The code to retrieve the inbox from the current mailbox is quite straightforward:
tutao.locator.mailModel.getMailboxDetails().then( details => inbox = details.folders.getSystemFolderByType("1") );
However, it is less straightforward to retrieve the mails in this folder. The inbox does have a
mails property, but it is an identifier, not a list of emails. Instead, we have to pass identifier to the
EntityClient to load a list of mails. Emails, contacts, and calendar items are all forms of entities, and these are all loaded in the same way.
EntityClient has functionality to load emails (or other entities) starting from a certain email, again indicated with an identifier. This is a common pattern used for pagination. It makes it easy to only retrieve and learn new emails. We remember the identifier from the last email we saw, and request only newer emails.

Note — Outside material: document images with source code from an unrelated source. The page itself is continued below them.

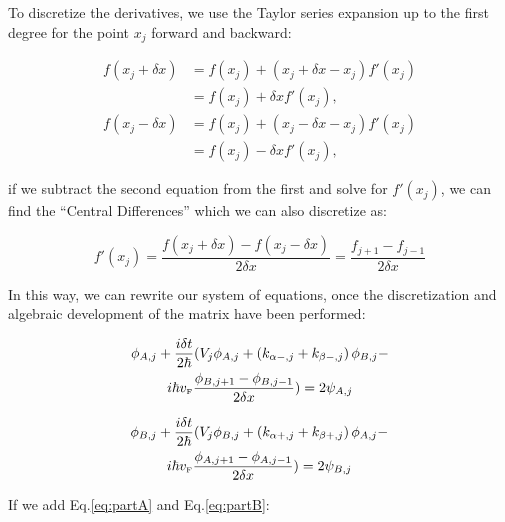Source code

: To discretize the derivatives, we use the Taylor series expansion up to the first degree for the point $x_j$ forward and backward:

\begin{align}
    \label{eq:TaylorBeforeAndAfter}
    f(x_j+\delta x)&=f(x_j) + (x_j+\delta x-x_j)f'(x_j)\nonumber\\
    &=f(x_j)+\delta xf'(x_j),\nonumber\\
    f(x_j-\delta x)&=f(x_j) + (x_j-\delta x-x_j)f'(x_j)\nonumber\\
    &=f(x_j)-\delta xf'(x_j),
\end{align}

\noindent if we subtract the second equation from the first and solve for $f'(x_j)$, we can find the ``Central Differences'' which we can also discretize as:

\begin{equation}
    \label{eq:diferenciasCentradas}
    f'(x_j)=\frac{f(x_j+\delta x)-f(x_j-\delta x)}{2\delta x} = \frac{f_{j+1}-f_{j-1}}{2\delta x}
\end{equation}

In this way, we can rewrite our system of equations, once the discretization and algebraic development of the matrix have been performed:

\begin{multline}
    \label{eq:partA}
    \phi_{A, j} + \frac{i\delta t}{2\hbar}(V_j\phi_{A,j} + \left(k_{\alpha-,j}+k_{\beta-,j}\right)\phi_{B,j}-\\
    i\hbar v_{\mbox{\tiny F}}\frac{\phi_{B, j+1}-\phi_{B, j-1}}{2\delta x}) = 2\psi_{A,j}
\end{multline}

\begin{multline}
    \label{eq:partB}
    \phi_{B, j} + \frac{i\delta t}{2\hbar}(V_j\phi_{B,j} + \left(k_{\alpha+,j}+k_{\beta+,j}\right)\phi_{A,j}-\\
    i\hbar v_{\mbox{\tiny F}}\frac{\phi_{A, j+1}-\phi_{A, j-1}}{2\delta x}) = 2\psi_{B,j}
\end{multline}

If we add Eq.\eqref{eq:partA} and Eq.\eqref{eq:partB}:



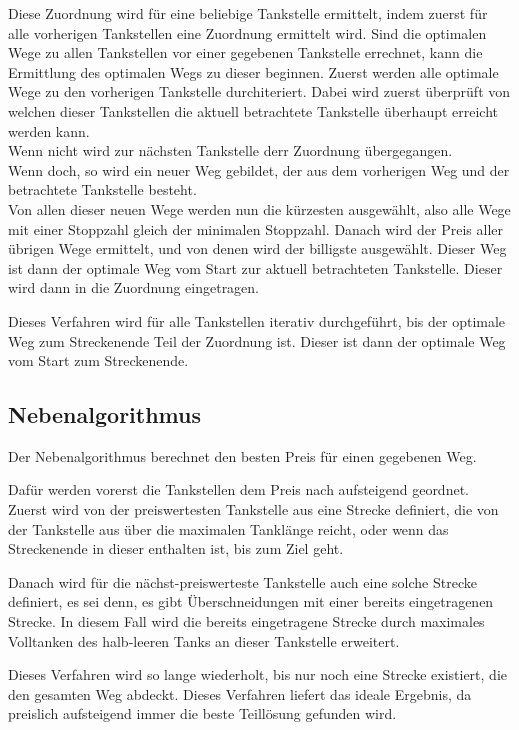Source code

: \documentclass[a4paper,10pt,ngerman]{scrartcl}
\begin{document}
Diese Zuordnung wird für eine beliebige Tankstelle ermittelt, indem zuerst für alle vorherigen Tankstellen eine Zuordnung ermittelt wird. 
Sind die optimalen Wege zu allen Tankstellen vor einer gegebenen Tankstelle errechnet, kann die Ermittlung des optimalen Wegs zu dieser beginnen.
Zuerst werden alle optimale Wege zu den vorherigen Tankstelle durchiteriert. Dabei wird zuerst überprüft von welchen dieser Tankstellen die aktuell betrachtete Tankstelle überhaupt erreicht werden kann. \\
Wenn nicht wird zur nächsten Tankstelle derr Zuordnung übergegangen. \\
Wenn doch, so wird ein neuer Weg gebildet, der aus dem vorherigen Weg und der betrachtete Tankstelle besteht. \\
Von allen dieser neuen Wege werden nun die kürzesten ausgewählt, also alle Wege mit einer Stoppzahl gleich der minimalen Stoppzahl. Danach wird der Preis aller übrigen Wege ermittelt, und von denen wird der billigste ausgewählt. Dieser Weg ist dann der optimale Weg vom Start zur aktuell betrachteten Tankstelle. Dieser wird dann in die Zuordnung eingetragen.

Dieses Verfahren wird für alle Tankstellen iterativ durchgeführt, bis der optimale Weg zum Streckenende Teil der Zuordnung ist. Dieser ist dann der optimale Weg vom Start zum Streckenende.

\subsection{Nebenalgorithmus}

Der Nebenalgorithmus berechnet den besten Preis für einen gegebenen Weg. 

Dafür werden vorerst die Tankstellen dem Preis nach aufsteigend geordnet. Zuerst wird von der preiswertesten Tankstelle aus eine Strecke definiert, die von der Tankstelle aus über die maximalen Tanklänge reicht, oder wenn das Streckenende in dieser enthalten ist, bis zum Ziel geht.

Danach wird für die nächst-preiswerteste Tankstelle auch eine solche Strecke definiert, es sei denn, es gibt Überschneidungen mit einer bereits eingetragenen Strecke. In diesem Fall wird die bereits eingetragene Strecke durch maximales Volltanken des halb-leeren Tanks an dieser Tankstelle erweitert.

Dieses Verfahren wird so lange wiederholt, bis nur noch eine Strecke existiert, die den gesamten Weg abdeckt. Dieses Verfahren liefert das ideale Ergebnis, da preislich aufsteigend immer die beste Teillösung gefunden wird. 
\end{document}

Many functions within Tutanota and the classifier are asynchronous. Asynchronous function return a Promise, and I handled that explicitly by calling
then() on the promise and creating new promises to return. I feel like using
async keywords better could improve things, and I am missing some understanding here how this works exactly.
getSystemFolderByType("1") and not
getSystemFolderByType(MailFolderType.INBOX): the values from
Running script on the page
const script = document.createElement('script'); script.setAttribute('src', chrome.runtime.getURL('page.js')); document.body.appendChild(script);
The plugin adds a button to the UI, which selects all spam. This button needs to be added just after the Tutanota app is finished loading. I tried to hook into the Tutanota app to get a notification when this is the case, but in the end I decided to keep polling for a
<div> with the correct name. Less elegant, but it works.
Naive Bayesian classifier
Thomas Bayes invented some statistics rules, which today help us to filter spam. Specifically, when a word occurs more often in spam than in normal messages, it gives us some information on whether a message is spam if it contains that word. A Bayesian classifier can automatically learn which words fit which categories, and then assign some probability that a message belongs to a certain category. It is naive in the sense that it considers the words and probabilities to be independent: it calculates the probability for “vicodin” and “pills” separately, even though these may in practice only occur together.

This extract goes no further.